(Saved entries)
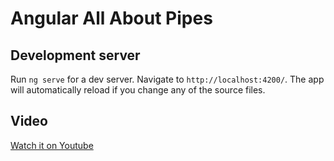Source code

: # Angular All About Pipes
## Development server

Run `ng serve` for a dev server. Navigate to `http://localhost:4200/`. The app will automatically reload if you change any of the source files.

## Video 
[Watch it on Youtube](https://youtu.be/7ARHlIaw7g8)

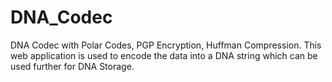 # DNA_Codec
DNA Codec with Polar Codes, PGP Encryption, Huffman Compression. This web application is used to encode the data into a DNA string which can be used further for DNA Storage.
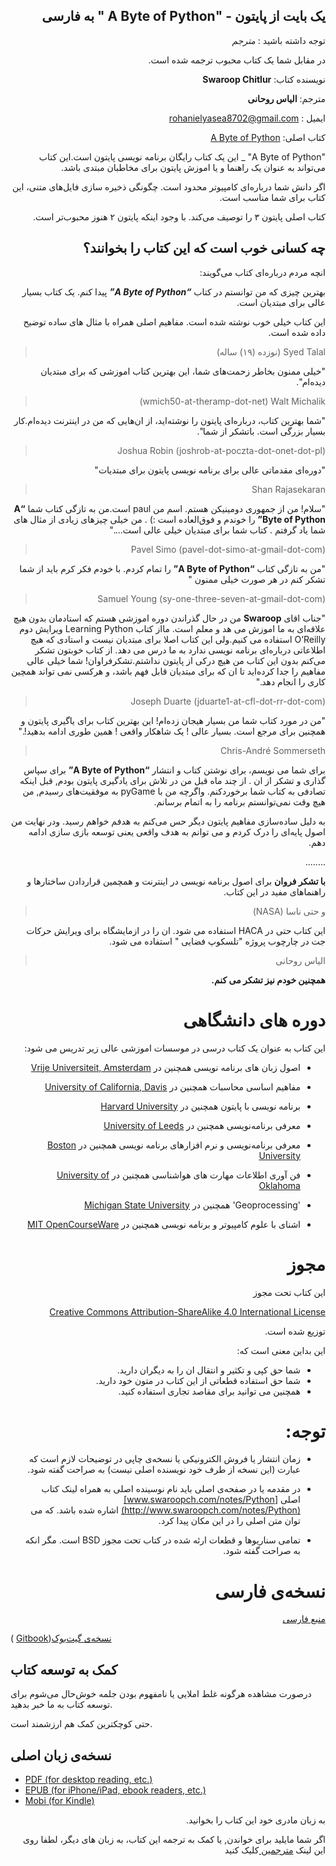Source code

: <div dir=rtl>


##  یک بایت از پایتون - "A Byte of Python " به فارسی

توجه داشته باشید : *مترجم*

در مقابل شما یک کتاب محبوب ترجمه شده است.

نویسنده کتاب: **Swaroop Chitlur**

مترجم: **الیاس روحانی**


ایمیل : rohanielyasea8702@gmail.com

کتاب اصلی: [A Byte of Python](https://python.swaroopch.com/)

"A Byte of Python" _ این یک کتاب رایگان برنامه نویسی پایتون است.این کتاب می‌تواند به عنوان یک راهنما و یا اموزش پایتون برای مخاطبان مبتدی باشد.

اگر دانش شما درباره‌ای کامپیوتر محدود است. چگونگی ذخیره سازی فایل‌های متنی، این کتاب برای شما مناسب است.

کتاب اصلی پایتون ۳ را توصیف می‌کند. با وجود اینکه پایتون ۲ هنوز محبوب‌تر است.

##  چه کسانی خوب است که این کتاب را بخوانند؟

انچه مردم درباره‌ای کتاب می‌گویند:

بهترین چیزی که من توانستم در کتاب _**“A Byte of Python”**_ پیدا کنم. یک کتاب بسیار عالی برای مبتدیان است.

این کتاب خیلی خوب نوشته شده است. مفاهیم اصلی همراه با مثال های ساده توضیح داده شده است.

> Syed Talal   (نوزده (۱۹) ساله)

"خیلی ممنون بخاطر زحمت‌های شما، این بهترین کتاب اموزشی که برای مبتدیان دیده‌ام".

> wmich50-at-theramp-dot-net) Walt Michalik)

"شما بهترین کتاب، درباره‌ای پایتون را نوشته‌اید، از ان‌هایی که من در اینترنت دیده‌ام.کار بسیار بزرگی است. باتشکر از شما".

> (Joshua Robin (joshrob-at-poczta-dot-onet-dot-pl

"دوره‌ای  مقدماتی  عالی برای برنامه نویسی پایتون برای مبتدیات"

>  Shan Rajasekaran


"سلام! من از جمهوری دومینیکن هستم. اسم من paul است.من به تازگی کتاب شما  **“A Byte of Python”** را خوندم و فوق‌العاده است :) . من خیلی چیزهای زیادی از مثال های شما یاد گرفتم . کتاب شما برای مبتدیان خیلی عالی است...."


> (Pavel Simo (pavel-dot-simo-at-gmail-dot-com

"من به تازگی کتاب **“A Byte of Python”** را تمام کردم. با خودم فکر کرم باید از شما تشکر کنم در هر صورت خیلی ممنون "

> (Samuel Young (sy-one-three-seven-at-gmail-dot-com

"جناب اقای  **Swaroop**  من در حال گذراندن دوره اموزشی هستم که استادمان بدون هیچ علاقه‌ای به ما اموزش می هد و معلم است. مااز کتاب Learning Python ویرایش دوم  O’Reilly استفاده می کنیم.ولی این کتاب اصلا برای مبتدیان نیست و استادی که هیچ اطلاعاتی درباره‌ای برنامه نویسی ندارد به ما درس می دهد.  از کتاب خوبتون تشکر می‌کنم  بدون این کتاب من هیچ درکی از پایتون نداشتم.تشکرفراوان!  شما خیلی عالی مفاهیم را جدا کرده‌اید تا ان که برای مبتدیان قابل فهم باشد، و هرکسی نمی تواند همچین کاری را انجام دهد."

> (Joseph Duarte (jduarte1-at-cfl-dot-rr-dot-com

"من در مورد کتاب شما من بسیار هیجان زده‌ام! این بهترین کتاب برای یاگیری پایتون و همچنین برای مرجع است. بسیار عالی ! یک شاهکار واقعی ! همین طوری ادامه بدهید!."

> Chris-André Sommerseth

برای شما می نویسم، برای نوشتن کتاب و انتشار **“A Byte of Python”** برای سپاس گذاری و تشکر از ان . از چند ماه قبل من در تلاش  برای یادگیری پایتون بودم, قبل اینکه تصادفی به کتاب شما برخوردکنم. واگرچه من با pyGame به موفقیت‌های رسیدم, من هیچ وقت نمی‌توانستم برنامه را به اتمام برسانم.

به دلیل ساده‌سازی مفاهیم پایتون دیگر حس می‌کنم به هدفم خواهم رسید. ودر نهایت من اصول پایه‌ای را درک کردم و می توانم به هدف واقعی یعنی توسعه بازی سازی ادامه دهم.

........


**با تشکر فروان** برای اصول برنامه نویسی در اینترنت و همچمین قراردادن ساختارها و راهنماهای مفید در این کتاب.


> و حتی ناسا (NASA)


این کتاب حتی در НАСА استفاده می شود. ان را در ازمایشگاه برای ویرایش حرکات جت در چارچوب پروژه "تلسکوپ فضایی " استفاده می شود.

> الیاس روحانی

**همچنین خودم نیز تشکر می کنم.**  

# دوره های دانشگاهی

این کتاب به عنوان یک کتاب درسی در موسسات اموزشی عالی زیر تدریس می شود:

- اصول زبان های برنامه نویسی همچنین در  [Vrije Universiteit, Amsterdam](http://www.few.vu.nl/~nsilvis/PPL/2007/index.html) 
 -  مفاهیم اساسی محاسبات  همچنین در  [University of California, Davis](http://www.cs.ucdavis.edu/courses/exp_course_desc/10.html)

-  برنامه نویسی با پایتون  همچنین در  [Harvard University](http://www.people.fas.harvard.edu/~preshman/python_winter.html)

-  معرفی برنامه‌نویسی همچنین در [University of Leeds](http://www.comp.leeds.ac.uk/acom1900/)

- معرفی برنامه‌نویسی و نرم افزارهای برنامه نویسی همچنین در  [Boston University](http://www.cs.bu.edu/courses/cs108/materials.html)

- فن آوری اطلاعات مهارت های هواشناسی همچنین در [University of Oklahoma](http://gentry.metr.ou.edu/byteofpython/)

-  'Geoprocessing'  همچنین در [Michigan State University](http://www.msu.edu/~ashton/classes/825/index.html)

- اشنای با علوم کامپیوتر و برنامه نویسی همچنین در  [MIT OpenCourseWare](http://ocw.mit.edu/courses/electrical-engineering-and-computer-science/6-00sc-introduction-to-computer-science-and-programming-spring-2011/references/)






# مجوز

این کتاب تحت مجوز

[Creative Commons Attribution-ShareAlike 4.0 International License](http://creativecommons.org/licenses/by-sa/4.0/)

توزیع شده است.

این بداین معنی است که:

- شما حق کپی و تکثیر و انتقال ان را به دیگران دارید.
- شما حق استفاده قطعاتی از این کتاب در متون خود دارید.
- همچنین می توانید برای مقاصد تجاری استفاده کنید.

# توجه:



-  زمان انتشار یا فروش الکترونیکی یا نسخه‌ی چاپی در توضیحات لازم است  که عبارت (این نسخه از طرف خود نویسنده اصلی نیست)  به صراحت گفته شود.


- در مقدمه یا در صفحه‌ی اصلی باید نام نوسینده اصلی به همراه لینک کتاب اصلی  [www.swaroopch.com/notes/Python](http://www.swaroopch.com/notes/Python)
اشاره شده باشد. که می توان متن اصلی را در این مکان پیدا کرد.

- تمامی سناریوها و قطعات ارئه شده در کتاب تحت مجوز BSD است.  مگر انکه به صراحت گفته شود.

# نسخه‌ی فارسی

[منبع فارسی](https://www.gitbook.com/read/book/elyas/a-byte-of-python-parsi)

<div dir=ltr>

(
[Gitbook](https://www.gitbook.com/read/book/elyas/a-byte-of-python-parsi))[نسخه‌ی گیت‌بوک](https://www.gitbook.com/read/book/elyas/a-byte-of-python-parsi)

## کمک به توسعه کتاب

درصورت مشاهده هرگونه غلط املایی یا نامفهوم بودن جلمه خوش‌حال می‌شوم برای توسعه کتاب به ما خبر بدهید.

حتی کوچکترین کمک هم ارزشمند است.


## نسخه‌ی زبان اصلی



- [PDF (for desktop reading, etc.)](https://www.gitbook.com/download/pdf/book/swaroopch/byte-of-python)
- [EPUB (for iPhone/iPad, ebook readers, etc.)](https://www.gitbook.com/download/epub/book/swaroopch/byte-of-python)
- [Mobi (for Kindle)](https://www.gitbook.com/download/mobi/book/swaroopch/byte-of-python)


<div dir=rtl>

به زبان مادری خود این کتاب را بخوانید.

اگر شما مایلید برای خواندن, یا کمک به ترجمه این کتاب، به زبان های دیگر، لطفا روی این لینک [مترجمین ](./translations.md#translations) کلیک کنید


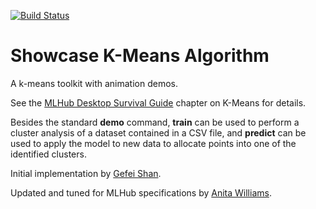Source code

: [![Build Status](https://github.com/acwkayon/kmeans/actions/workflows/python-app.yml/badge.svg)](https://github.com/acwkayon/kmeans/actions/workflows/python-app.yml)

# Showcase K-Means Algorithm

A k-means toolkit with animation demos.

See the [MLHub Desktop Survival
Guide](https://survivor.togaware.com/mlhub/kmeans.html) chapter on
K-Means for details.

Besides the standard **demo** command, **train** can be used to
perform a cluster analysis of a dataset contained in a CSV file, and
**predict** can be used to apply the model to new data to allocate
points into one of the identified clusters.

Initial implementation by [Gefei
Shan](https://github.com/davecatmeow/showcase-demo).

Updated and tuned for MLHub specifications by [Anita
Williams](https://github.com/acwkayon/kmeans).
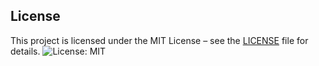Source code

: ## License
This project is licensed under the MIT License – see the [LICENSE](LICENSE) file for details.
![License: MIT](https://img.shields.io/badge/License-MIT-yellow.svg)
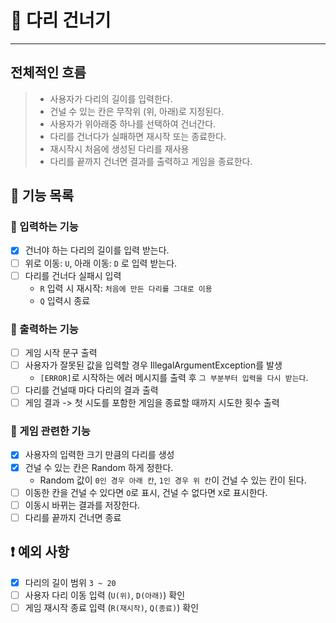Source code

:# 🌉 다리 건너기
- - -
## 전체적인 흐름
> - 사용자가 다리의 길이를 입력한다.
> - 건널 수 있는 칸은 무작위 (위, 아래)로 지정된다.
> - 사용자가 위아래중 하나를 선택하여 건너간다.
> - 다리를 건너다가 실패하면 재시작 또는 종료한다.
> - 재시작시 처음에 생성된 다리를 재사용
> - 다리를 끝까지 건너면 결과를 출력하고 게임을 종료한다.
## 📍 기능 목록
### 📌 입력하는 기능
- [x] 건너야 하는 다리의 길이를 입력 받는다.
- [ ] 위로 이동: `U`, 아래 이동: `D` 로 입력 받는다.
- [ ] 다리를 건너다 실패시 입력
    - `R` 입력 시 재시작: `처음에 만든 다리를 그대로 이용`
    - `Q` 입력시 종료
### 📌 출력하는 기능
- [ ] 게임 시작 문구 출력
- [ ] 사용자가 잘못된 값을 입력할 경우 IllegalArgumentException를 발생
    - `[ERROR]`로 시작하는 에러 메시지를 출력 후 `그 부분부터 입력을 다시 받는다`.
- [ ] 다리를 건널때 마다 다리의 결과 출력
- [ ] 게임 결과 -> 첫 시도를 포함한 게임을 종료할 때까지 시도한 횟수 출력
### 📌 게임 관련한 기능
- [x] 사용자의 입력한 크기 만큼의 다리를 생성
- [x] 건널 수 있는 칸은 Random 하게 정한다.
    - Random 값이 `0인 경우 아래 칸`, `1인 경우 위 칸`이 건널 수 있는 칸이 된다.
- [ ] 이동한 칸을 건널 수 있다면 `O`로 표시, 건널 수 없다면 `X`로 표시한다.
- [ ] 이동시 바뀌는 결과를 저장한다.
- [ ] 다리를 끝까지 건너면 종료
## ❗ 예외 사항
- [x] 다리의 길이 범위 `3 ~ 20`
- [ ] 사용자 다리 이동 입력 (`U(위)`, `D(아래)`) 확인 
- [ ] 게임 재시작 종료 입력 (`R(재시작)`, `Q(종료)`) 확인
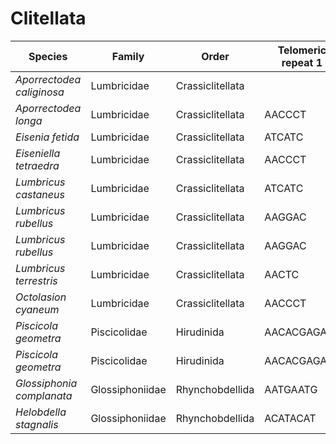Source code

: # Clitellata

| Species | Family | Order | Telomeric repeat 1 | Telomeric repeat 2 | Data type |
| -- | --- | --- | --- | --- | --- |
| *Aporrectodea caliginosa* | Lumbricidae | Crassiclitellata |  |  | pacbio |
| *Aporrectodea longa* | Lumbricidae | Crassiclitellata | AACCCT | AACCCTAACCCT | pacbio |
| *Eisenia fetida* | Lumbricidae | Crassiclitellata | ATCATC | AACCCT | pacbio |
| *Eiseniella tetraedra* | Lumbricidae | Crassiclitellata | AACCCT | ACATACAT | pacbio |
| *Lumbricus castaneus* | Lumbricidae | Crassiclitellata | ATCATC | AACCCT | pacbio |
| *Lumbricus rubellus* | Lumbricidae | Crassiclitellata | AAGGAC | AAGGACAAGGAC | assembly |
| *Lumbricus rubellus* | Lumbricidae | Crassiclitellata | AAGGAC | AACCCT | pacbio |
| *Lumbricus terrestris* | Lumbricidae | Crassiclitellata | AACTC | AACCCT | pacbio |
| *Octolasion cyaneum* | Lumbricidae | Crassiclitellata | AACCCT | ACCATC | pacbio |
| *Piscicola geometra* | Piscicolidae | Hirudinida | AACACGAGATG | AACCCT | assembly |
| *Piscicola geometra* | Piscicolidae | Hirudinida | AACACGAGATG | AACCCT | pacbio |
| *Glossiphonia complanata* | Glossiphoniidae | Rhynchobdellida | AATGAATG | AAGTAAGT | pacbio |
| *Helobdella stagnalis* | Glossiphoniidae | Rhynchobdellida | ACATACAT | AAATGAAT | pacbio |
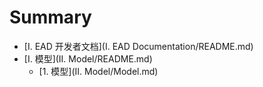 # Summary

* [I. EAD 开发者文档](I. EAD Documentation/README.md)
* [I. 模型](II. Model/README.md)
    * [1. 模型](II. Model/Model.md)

Work required: Only the lines from the first line of the data above through the line with "کتاب اصلی: [A" should appear in the answer, retyped exactly, with every picture left out.

Task answer:
Source code

: # Angular All About Pipes
## Development server

Run `ng serve` for a dev server. Navigate to `http://localhost:4200/`. The app will automatically reload if you change any of the source files.

## Video 
[Watch it on Youtube](https://youtu.be/7ARHlIaw7g8)

 # DNA_Codec
DNA Codec with Polar Codes, PGP Encryption, Huffman Compression. This web application is used to encode the data into a DNA string which can be used further for DNA Storage.
Source code

: <div dir=rtl>


##  یک بایت از پایتون - "A Byte of Python " به فارسی

توجه داشته باشید : *مترجم*

در مقابل شما یک کتاب محبوب ترجمه شده است.

نویسنده کتاب: **Swaroop Chitlur**

مترجم: **الیاس روحانی**


ایمیل : rohanielyasea8702@gmail.com

کتاب اصلی: [A Byte of Python](https://python.swaroopch.com/)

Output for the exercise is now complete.